Alright, with all that background out of the way, what is the actual problem we are trying to solve?  Security is never absolute, it is always a tradeoff, so as we think about Expensify's end-to-end encryption design, what specifically are we trying to protect again?  I would suggest that the bulk of our users would prioritize being protected from the following, in order:


Mass surveillance.  Most people have nothing to hide and no particular "need" for secrecy.  But when continuously observed we get anxious and behave differnetly.  People just want to know that there is nobody casually and continuously looking over their shoulder, just for a general peace of mind.


Your Boss.  Expensify is a tool used both for personal and professional use -- and because we're not robots, we often have personal relationships in the workplace that need protecting.  Expensify needs to guarantee that nobody can see your private chats except those who participated in them.


Lawyers.  As law-abiding citizens we have an obligation to participate in "legal holds" and "discovery", and to enable our employers to do the same.  But we should put our users in control of their information by ensuring that the requests come directly to them, rather than people they don't know revealing thier private information to other people they don't know.


The Cops.  We expect that many of our users will be engaged in righting society's many wrongs, which might include protest -- and even civil disobediance.  Thia could involve tangling with law enforcement -- possibly in the streets, possibly at border crossings -- who have an imperfect track record in honoring the full rights of citizens.  Ideally the information they could obtain would be limited.

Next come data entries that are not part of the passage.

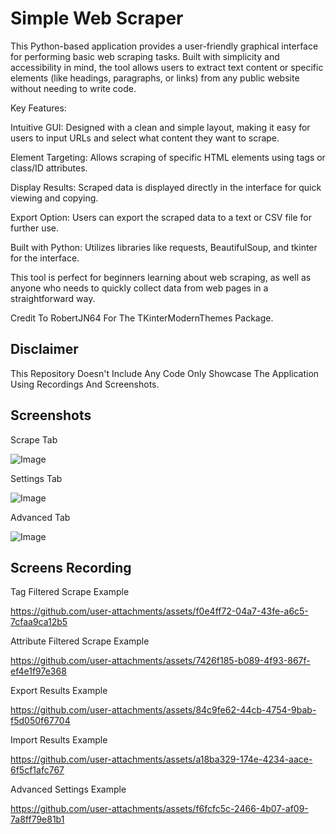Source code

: # Simple Web Scraper

This Python-based application provides a user-friendly graphical interface for performing basic web scraping tasks. 
Built with simplicity and accessibility in mind, the tool allows users to extract text content or specific elements (like headings, paragraphs, or links) from any public website without needing to write code.

Key Features:

Intuitive GUI: Designed with a clean and simple layout, making it easy for users to input URLs and select what content they want to scrape.

Element Targeting: Allows scraping of specific HTML elements using tags or class/ID attributes.

Display Results: Scraped data is displayed directly in the interface for quick viewing and copying.

Export Option: Users can export the scraped data to a text or CSV file for further use.

Built with Python: Utilizes libraries like requests, BeautifulSoup, and tkinter for the interface.

This tool is perfect for beginners learning about web scraping, as well as anyone who needs to quickly collect data from web pages in a straightforward way.

Credit To RobertJN64 For The TKinterModernThemes Package.

## Disclaimer
This Repository Doesn't Include Any Code Only Showcase The Application Using Recordings And Screenshots. 

## Screenshots

Scrape Tab

![Image](https://github.com/user-attachments/assets/641a3962-65bb-4b37-859a-80bc0807d7e2)

Settings Tab

![Image](https://github.com/user-attachments/assets/d5f3c237-f61a-444f-a323-5176b8362c8a)

Advanced Tab

![Image](https://github.com/user-attachments/assets/273778c7-8aa8-43c5-8997-f1016af9d89b)

## Screens Recording

Tag Filtered Scrape Example

https://github.com/user-attachments/assets/f0e4ff72-04a7-43fe-a6c5-7cfaa9ca12b5

Attribute Filtered Scrape Example

https://github.com/user-attachments/assets/7426f185-b089-4f93-867f-ef4e1f97e368

Export Results Example

https://github.com/user-attachments/assets/84c9fe62-44cb-4754-9bab-f5d050f67704

Import Results Example

https://github.com/user-attachments/assets/a18ba329-174e-4234-aace-6f5cf1afc767

Advanced Settings Example

https://github.com/user-attachments/assets/f6fcfc5c-2466-4b07-af09-7a8ff79e81b1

Hackers.  Expensify users would expect that every reasonable precaution will be taken to ensure that hackers of all kinds will not be able to access private information, whether business or personal.


That said, at risk of being controversial, I'd like to call out one threat that is "out of scope" for a v1 of our end-to-end encryption:

The Feds.  A full protection against the united global efforts of the world's richest and most technologically advanced nations is... difficult.  Indeed, I'd say it's basically impossible for any private company to realistically claim a serious defense against the multi-trillion dollar military/intelligence complex, and anyone claiming otherwise is simply delusional.  More to the point, given that these nations have all the legal and physical authority to force anyone involved in this process to bypass their own security and lie to everyone about it, as a customer, nobody should trust anyone who claims they are providing this kind of impossible protection.

Solution Summary

The above sections outline the various kinds of attackers and attacks that we should pro_tect against, and hinted at how those protections might work in practice.  Let's dig into each of those protections now:


Device keys.  The first thing the client device does is generate an asymmetric key, which will be used to communciate with this specific device (of which a user might have multiple).  Whenever the device's mailbox on the server is empty (which is most of the time), this key can be safely regenerated, with new public keys broadcast out to the other devices.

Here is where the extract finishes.